(GIVEN INFORMATION Opens)

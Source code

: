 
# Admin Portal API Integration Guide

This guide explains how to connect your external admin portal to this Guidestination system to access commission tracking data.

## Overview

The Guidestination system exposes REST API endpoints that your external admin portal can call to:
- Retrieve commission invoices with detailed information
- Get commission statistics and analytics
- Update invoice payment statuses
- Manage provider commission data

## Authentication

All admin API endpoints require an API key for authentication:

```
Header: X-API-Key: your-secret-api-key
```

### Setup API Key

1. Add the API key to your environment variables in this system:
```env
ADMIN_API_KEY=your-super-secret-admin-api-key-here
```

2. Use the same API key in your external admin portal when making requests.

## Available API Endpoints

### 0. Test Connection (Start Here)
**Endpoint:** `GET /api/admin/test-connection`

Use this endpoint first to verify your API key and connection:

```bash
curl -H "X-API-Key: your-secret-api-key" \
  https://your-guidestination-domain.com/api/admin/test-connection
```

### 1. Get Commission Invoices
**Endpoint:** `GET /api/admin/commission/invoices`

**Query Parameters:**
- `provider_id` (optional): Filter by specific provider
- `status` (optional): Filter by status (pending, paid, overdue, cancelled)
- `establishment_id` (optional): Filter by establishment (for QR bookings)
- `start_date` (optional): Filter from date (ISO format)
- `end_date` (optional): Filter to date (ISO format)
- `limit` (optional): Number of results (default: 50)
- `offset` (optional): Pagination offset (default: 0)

(GIVEN INFORMATION Closes)
(GIVEN INFORMATION Opens)

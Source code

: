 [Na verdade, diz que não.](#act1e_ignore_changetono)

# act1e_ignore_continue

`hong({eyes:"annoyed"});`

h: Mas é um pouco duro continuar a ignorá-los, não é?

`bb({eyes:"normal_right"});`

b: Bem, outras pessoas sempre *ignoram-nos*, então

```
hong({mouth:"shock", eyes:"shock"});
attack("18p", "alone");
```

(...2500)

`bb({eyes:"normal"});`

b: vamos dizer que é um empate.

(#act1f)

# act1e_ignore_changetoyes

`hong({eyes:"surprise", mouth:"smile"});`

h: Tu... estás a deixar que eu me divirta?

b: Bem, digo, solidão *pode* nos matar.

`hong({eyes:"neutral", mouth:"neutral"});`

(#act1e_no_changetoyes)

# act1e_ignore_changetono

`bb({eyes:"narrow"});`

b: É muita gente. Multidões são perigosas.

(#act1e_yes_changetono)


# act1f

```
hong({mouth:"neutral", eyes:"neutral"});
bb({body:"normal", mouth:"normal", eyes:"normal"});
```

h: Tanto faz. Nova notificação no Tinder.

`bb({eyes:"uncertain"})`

(GIVEN INFORMATION Closes)
(GIVEN INFORMATION Opens)

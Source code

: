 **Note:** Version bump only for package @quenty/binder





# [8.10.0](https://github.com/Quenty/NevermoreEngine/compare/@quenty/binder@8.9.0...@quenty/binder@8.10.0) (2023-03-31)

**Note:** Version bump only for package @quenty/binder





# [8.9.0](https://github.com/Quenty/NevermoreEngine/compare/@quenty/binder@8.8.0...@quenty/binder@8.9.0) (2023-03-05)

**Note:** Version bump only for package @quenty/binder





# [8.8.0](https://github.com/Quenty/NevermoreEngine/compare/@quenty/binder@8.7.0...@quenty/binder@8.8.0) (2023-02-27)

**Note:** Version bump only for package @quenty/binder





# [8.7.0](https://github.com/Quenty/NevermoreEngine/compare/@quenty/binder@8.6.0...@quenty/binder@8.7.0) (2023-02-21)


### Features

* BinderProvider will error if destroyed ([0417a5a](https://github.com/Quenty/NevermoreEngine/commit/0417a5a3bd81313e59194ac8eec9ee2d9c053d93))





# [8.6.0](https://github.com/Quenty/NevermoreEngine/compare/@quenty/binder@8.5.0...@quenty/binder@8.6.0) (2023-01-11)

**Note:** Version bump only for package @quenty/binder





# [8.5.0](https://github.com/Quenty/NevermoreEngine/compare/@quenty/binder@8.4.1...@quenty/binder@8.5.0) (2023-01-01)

(GIVEN INFORMATION Closes)

EXERCISE >> Report each line of the material above where the word "https" appears.

RESULT OF THIS EXERCISE >>
  https://your-guidestination-domain.com/api/admin/test-connection
# [8.10.0](https://github.com/Quenty/NevermoreEngine/compare/@quenty/binder@8.9.0...@quenty/binder@8.10.0) (2023-03-31)
# [8.9.0](https://github.com/Quenty/NevermoreEngine/compare/@quenty/binder@8.8.0...@quenty/binder@8.9.0) (2023-03-05)
# [8.8.0](https://github.com/Quenty/NevermoreEngine/compare/@quenty/binder@8.7.0...@quenty/binder@8.8.0) (2023-02-27)
# [8.7.0](https://github.com/Quenty/NevermoreEngine/compare/@quenty/binder@8.6.0...@quenty/binder@8.7.0) (2023-02-21)
* BinderProvider will error if destroyed ([0417a5a](https://github.com/Quenty/NevermoreEngine/commit/0417a5a3bd81313e59194ac8eec9ee2d9c053d93))
# [8.6.0](https://github.com/Quenty/NevermoreEngine/compare/@quenty/binder@8.5.0...@quenty/binder@8.6.0) (2023-01-11)
# [8.5.0](https://github.com/Quenty/NevermoreEngine/compare/@quenty/binder@8.4.1...@quenty/binder@8.5.0) (2023-01-01)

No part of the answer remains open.